Following is the code

def load_model(args):

config = BertConfig.from_pretrained(args.model_dir)
tokenizer = BertTokenizer.from_pretrained(
    args.model_dir, do_lower_case=args.do_lower_case
)
model = BertForSequenceClassification.from_pretrained(args.model_dir, config=config)

return model, tokenizer

def predict_label(model, inputs):

    with torch.no_grad():
        outputs = model(**inputs)

logits = outputs[0]
logits = F.softmax(logits, dim=1)
logits_label = torch.argmax(logits, dim=1)
labels = logits_label.detach().cpu().numpy().tolist()
label_confidences = [
    confidence[label].item() for confidence, label in zip(logits, labels)
]

return labels, label_confidences


def predict(eval_dataloader, model, examples, device):

index = 0

labels_for_evaluations = []

for batch in tqdm(eval_dataloader, desc="Evaluating"):

    input_ids = batch["input_ids"]
    mask_ids = batch["mask_ids"]
    token_type_ids = batch["token_type_ids"]

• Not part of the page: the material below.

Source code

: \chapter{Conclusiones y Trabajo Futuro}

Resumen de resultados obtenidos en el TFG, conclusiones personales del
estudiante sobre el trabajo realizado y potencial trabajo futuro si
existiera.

    input_ids = input_ids.to(device, dtype=torch.long)
    mask_ids = mask_ids.to(device, dtype=torch.long)
    token_type_ids = token_type_ids.to(device, dtype=torch.long)
    inputs = {"input_ids": input_ids, "attention_mask": mask_ids}
    predicted_labels, label_confidences = predict_label(model, inputs)
    
    for confidence, pred_label in zip(label_confidences, predicted_labels):
        labels_for_evaluations.append(str(pred_label))
       
return labels_for_evaluations

if __name__ == "__main__":

examples, labels = read_tsv_file(args.data_file)
bert_model, tokenizer = load_model(args)
bert_model.to(args.device)

# perform quantization
quantized_model = quantization.quantize_dynamic(bert_model, {nn.Linear}, dtype=torch.qint8)

dataframe = pd.DataFrame({"text": examples})
batch_size = 1

print("quantized model ", quantized_model)
eval_dataloader = create_dataloader(
    dataframe, tokenizer, args.max_seq_length, batch_size, test_data=True
)

# inference
positive_predicted_sentences, labels_for_evaluations = predict(
    eval_dataloader, quantized_model, examples, args.device
)

# serialized the quatized model
quantized_output_dir = args.model_dir + "_quantized_batch1"

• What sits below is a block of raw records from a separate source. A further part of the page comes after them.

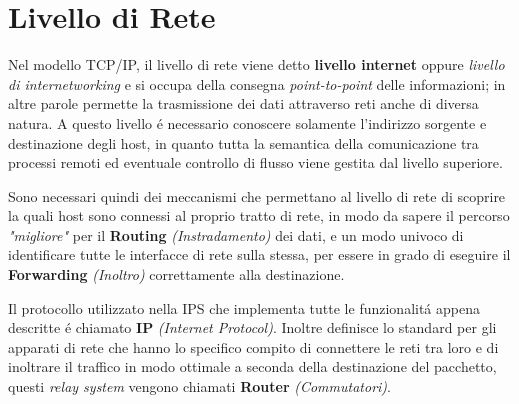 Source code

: \documentclass[12pt]{article}
\begin{document}
\date{}
\title{\vspace{-11ex}} %
 
\maketitle

\section{Livello di Rete}\label{livello-di-rete}
Nel modello TCP/IP, il livello di rete viene detto \textbf{livello internet} oppure \textit{livello di internetworking} 
e si occupa della consegna \textit{point-to-point} delle informazioni; in altre parole permette la trasmissione dei dati 
attraverso reti anche di diversa natura. A questo livello \'e necessario conoscere solamente l'indirizzo 
sorgente e destinazione degli host, in quanto tutta la semantica della comunicazione tra processi remoti ed eventuale 
controllo di flusso viene gestita dal livello superiore.

Sono necessari quindi dei meccanismi che permettano al livello di rete di scoprire la quali host sono connessi al 
proprio tratto di rete, in modo da sapere il percorso \textit{"migliore"} per il \textbf{Routing} 
\textit{(Instradamento)} dei dati, e un modo univoco di identificare tutte le interfacce di rete sulla stessa, per 
essere in grado di eseguire il \textbf{Forwarding} \textit{(Inoltro)} correttamente alla destinazione.

Il protocollo utilizzato nella IPS che implementa tutte le funzionalit\'a appena descritte \'e chiamato \textbf{IP} 
\textit{(Internet Protocol)}. Inoltre definisce lo standard per gli apparati di rete che hanno lo specifico compito di 
connettere le reti tra loro e di inoltrare il traffico in modo ottimale a seconda della destinazione del pacchetto, 
questi \textit{relay system} vengono chiamati \textbf{Router} \textit{(Commutatori)}.
\end{document}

if not os.path.exists(quantized_output_dir):
    os.makedirs(quantized_output_dir)
    quantized_model.save_pretrained(quantized_output_dir)
    tokenizer.save_pretrained(quantized_output_dir)

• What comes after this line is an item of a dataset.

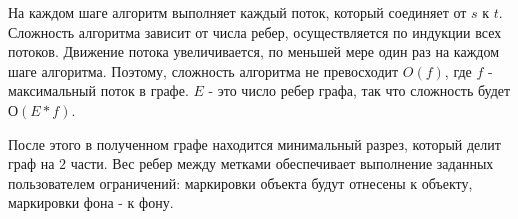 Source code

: На каждом шаге алгоритм выполняет каждый поток, который соединяет от $s$ к $t$. Сложность алгоритма зависит от числа ребер, осуществляется по индукции всех потоков. Движение потока увеличивается, по меньшей мере один раз на каждом шаге алгоритма. Поэтому, сложность алгоритма не превосходит $O\left(f\right)$, где  $f$ - максимальный поток в графе.  $E$ - это число ребер графа, так что сложность будет $О\left(E\ast f\right)$.

После этого в полученном графе находится минимальный разрез, который делит граф на $2$ части. Вес ребер между метками обеспечивает выполнение заданных пользователем ограничений: маркировки объекта будут отнесены к объекту, маркировки фона - к фону.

print("accuracy score ", accuracy_score(labels, labels_for_evaluations))

Update

I found many people are facing similar issue, when you load the quantized BERT model then there is huge decrease in accuracy. Here are related issues on github

Dynamic Quantization on ALBERT (pytorch) #2542
Quantized model not preserved when imported using from_pretrained() #2556

hi Ramesh, would you be able to provide some more information? What is your model def, and what code are you using to save and load the model?

hi @Vasiliy_Kuznetsov thanks for your response. Please check the code.

I am loading quantized bert model in a similar way as we load the pre-trained bert model. When I convert model to quantization and determine the accuracy it is pretty much similar to without quantized model. However, when I load the quantized model, after saving it, then there is lot of variation in the results.

@Vasiliy_Kuznetsov I have updated the github issues link too, many people are facing similar issue.

1 Like

Hi @Ramesh_Kumar, could you also provide the code used to load the quantized model? Are you using the same load_model function, and how are you calling it?

Hi @Vasiliy_Kuznetsov thanks for your response. Yes, I am loading same load function to load the quantized model.

ah, I see. In that case, one place to check would be BertForSequenceClassification.from_pretrained - it might be assuming a floating point model. You would have to modify the loading code.

Hi,
I’m facing a similar issue when quantizing Efficientnet.
I opened a thread about it here, but i was wondering if you found any solutions for your problem

hi @Vasiliy_Kuznetsov could you please guide what modifications I have to do? I cannot find any leads regarding this. Thanks

hi @kfir_goldberg no i am still looking for the solution.

does the solution posted in https://github.com/huggingface/transformers/issues/2542 solve your problem?

hi @jerryzh168,

Thanks for your response. I have already checked that solution, but that is specifically for Albert. I am aiming for quantization of BERT.

Can you try the updated technique mentioned in https://pytorch.org/tutorials/intermediate/dynamic_quantization_bert_tutorial.html#serialize-the-quantized-model to save and load the quantized model?